▸ Items from a dataset:
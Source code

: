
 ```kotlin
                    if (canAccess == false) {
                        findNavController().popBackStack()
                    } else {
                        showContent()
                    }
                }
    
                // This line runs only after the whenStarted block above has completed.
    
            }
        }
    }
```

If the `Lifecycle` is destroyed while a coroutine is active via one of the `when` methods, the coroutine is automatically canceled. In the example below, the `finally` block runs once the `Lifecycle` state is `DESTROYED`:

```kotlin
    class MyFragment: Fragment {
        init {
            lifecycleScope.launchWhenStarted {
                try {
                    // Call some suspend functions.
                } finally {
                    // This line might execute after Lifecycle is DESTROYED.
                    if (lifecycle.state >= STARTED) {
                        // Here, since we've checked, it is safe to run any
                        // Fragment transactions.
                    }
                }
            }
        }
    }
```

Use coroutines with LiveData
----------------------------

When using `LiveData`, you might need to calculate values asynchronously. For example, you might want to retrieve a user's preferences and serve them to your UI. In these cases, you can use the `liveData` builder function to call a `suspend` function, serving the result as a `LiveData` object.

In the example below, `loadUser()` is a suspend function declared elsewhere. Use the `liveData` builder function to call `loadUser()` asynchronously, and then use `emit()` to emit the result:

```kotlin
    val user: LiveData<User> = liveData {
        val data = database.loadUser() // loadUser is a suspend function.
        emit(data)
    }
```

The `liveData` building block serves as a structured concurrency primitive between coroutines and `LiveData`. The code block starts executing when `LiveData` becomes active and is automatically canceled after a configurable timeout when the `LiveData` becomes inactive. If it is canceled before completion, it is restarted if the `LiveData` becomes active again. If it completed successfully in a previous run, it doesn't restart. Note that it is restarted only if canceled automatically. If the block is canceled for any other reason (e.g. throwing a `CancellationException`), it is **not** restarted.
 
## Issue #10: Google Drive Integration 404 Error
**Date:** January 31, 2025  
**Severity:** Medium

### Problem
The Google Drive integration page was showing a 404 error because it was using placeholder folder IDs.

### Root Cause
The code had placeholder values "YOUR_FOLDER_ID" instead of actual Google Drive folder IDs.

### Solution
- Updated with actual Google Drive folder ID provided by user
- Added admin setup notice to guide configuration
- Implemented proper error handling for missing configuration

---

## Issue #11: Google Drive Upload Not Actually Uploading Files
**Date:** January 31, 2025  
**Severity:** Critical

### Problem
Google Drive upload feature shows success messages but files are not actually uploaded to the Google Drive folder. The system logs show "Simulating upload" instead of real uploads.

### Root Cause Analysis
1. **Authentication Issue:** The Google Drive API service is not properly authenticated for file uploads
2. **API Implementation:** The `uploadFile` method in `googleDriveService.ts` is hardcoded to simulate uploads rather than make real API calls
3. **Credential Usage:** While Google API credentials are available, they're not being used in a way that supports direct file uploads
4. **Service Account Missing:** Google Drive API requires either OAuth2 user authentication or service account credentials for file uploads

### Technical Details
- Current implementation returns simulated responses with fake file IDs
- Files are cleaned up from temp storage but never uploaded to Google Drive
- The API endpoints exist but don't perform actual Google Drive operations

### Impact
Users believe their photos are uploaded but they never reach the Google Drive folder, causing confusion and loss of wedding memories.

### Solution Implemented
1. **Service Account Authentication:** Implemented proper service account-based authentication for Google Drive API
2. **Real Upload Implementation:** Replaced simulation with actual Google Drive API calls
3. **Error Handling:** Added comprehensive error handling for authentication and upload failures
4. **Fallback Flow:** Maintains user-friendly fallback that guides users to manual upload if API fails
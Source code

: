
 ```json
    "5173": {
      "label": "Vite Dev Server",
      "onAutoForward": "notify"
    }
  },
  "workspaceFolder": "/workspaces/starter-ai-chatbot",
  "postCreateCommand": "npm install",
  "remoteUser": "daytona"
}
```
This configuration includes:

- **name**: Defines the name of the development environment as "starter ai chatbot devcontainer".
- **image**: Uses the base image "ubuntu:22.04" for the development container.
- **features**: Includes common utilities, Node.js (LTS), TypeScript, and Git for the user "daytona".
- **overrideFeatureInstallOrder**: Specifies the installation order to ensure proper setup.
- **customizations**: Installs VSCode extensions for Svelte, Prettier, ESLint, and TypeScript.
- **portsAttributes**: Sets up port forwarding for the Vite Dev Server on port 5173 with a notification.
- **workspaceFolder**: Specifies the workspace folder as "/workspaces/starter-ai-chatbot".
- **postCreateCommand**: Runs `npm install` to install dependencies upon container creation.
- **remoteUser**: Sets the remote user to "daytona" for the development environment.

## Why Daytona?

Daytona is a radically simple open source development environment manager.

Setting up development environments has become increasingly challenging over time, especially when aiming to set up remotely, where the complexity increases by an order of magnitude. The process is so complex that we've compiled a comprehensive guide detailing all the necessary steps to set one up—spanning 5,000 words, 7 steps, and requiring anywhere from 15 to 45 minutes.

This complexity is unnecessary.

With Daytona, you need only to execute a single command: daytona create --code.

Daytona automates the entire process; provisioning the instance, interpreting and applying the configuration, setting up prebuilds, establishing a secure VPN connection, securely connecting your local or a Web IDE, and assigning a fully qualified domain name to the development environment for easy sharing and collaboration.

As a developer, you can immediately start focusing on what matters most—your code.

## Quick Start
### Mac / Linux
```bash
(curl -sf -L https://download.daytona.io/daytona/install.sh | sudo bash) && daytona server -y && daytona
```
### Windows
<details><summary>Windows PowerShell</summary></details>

▸ EXERCISE INSTRUCTIONS:
Write each line of the data above out again without altering a word.

▸ FINAL ANSWER:
Source code

:
 ```kotlin
                    if (canAccess == false) {
                        findNavController().popBackStack()
                    } else {
                        showContent()
                    }
                }
    
                // This line runs only after the whenStarted block above has completed.
    
            }
        }
    }
```

If the `Lifecycle` is destroyed while a coroutine is active via one of the `when` methods, the coroutine is automatically canceled. In the example below, the `finally` block runs once the `Lifecycle` state is `DESTROYED`:

```kotlin
    class MyFragment: Fragment {
        init {
            lifecycleScope.launchWhenStarted {
                try {
                    // Call some suspend functions.
                } finally {
                    // This line might execute after Lifecycle is DESTROYED.
                    if (lifecycle.state >= STARTED) {
                        // Here, since we've checked, it is safe to run any
                        // Fragment transactions.
                    }
                }
            }
        }
    }
```

Use coroutines with LiveData
----------------------------

When using `LiveData`, you might need to calculate values asynchronously. For example, you might want to retrieve a user's preferences and serve them to your UI. In these cases, you can use the `liveData` builder function to call a `suspend` function, serving the result as a `LiveData` object.

In the example below, `loadUser()` is a suspend function declared elsewhere. Use the `liveData` builder function to call `loadUser()` asynchronously, and then use `emit()` to emit the result:

```kotlin
    val user: LiveData<User> = liveData {
        val data = database.loadUser() // loadUser is a suspend function.
        emit(data)
    }
```

The `liveData` building block serves as a structured concurrency primitive between coroutines and `LiveData`. The code block starts executing when `LiveData` becomes active and is automatically canceled after a configurable timeout when the `LiveData` becomes inactive. If it is canceled before completion, it is restarted if the `LiveData` becomes active again. If it completed successfully in a previous run, it doesn't restart. Note that it is restarted only if canceled automatically. If the block is canceled for any other reason (e.g. throwing a `CancellationException`), it is **not** restarted.
 
## Issue #10: Google Drive Integration 404 Error
**Date:** January 31, 2025  
**Severity:** Medium

### Problem
The Google Drive integration page was showing a 404 error because it was using placeholder folder IDs.

### Root Cause
The code had placeholder values "YOUR_FOLDER_ID" instead of actual Google Drive folder IDs.

### Solution
- Updated with actual Google Drive folder ID provided by user
- Added admin setup notice to guide configuration
- Implemented proper error handling for missing configuration

---

## Issue #11: Google Drive Upload Not Actually Uploading Files
**Date:** January 31, 2025  
**Severity:** Critical

### Problem
Google Drive upload feature shows success messages but files are not actually uploaded to the Google Drive folder. The system logs show "Simulating upload" instead of real uploads.

### Root Cause Analysis
1. **Authentication Issue:** The Google Drive API service is not properly authenticated for file uploads
2. **API Implementation:** The `uploadFile` method in `googleDriveService.ts` is hardcoded to simulate uploads rather than make real API calls
3. **Credential Usage:** While Google API credentials are available, they're not being used in a way that supports direct file uploads
4. **Service Account Missing:** Google Drive API requires either OAuth2 user authentication or service account credentials for file uploads

### Technical Details
- Current implementation returns simulated responses with fake file IDs
- Files are cleaned up from temp storage but never uploaded to Google Drive
- The API endpoints exist but don't perform actual Google Drive operations

### Impact
Users believe their photos are uploaded but they never reach the Google Drive folder, causing confusion and loss of wedding memories.

### Solution Implemented
1. **Service Account Authentication:** Implemented proper service account-based authentication for Google Drive API
2. **Real Upload Implementation:** Replaced simulation with actual Google Drive API calls
3. **Error Handling:** Added comprehensive error handling for authentication and upload failures
4. **Fallback Flow:** Maintains user-friendly fallback that guides users to manual upload if API fails
Source code

:
 ```json
    "5173": {
      "label": "Vite Dev Server",
      "onAutoForward": "notify"
    }
  },
  "workspaceFolder": "/workspaces/starter-ai-chatbot",
  "postCreateCommand": "npm install",
  "remoteUser": "daytona"
}
```
This configuration includes:

- **name**: Defines the name of the development environment as "starter ai chatbot devcontainer".
- **image**: Uses the base image "ubuntu:22.04" for the development container.
- **features**: Includes common utilities, Node.js (LTS), TypeScript, and Git for the user "daytona".
- **overrideFeatureInstallOrder**: Specifies the installation order to ensure proper setup.
- **customizations**: Installs VSCode extensions for Svelte, Prettier, ESLint, and TypeScript.
- **portsAttributes**: Sets up port forwarding for the Vite Dev Server on port 5173 with a notification.
- **workspaceFolder**: Specifies the workspace folder as "/workspaces/starter-ai-chatbot".
- **postCreateCommand**: Runs `npm install` to install dependencies upon container creation.
- **remoteUser**: Sets the remote user to "daytona" for the development environment.

## Why Daytona?

Daytona is a radically simple open source development environment manager.

Setting up development environments has become increasingly challenging over time, especially when aiming to set up remotely, where the complexity increases by an order of magnitude. The process is so complex that we've compiled a comprehensive guide detailing all the necessary steps to set one up—spanning 5,000 words, 7 steps, and requiring anywhere from 15 to 45 minutes.

This complexity is unnecessary.

With Daytona, you need only to execute a single command: daytona create --code.

Daytona automates the entire process; provisioning the instance, interpreting and applying the configuration, setting up prebuilds, establishing a secure VPN connection, securely connecting your local or a Web IDE, and assigning a fully qualified domain name to the development environment for easy sharing and collaboration.

As a developer, you can immediately start focusing on what matters most—your code.

## Quick Start
### Mac / Linux
```bash
(curl -sf -L https://download.daytona.io/daytona/install.sh | sudo bash) && daytona server -y && daytona
```
### Windows
<details><summary>Windows PowerShell</summary></details>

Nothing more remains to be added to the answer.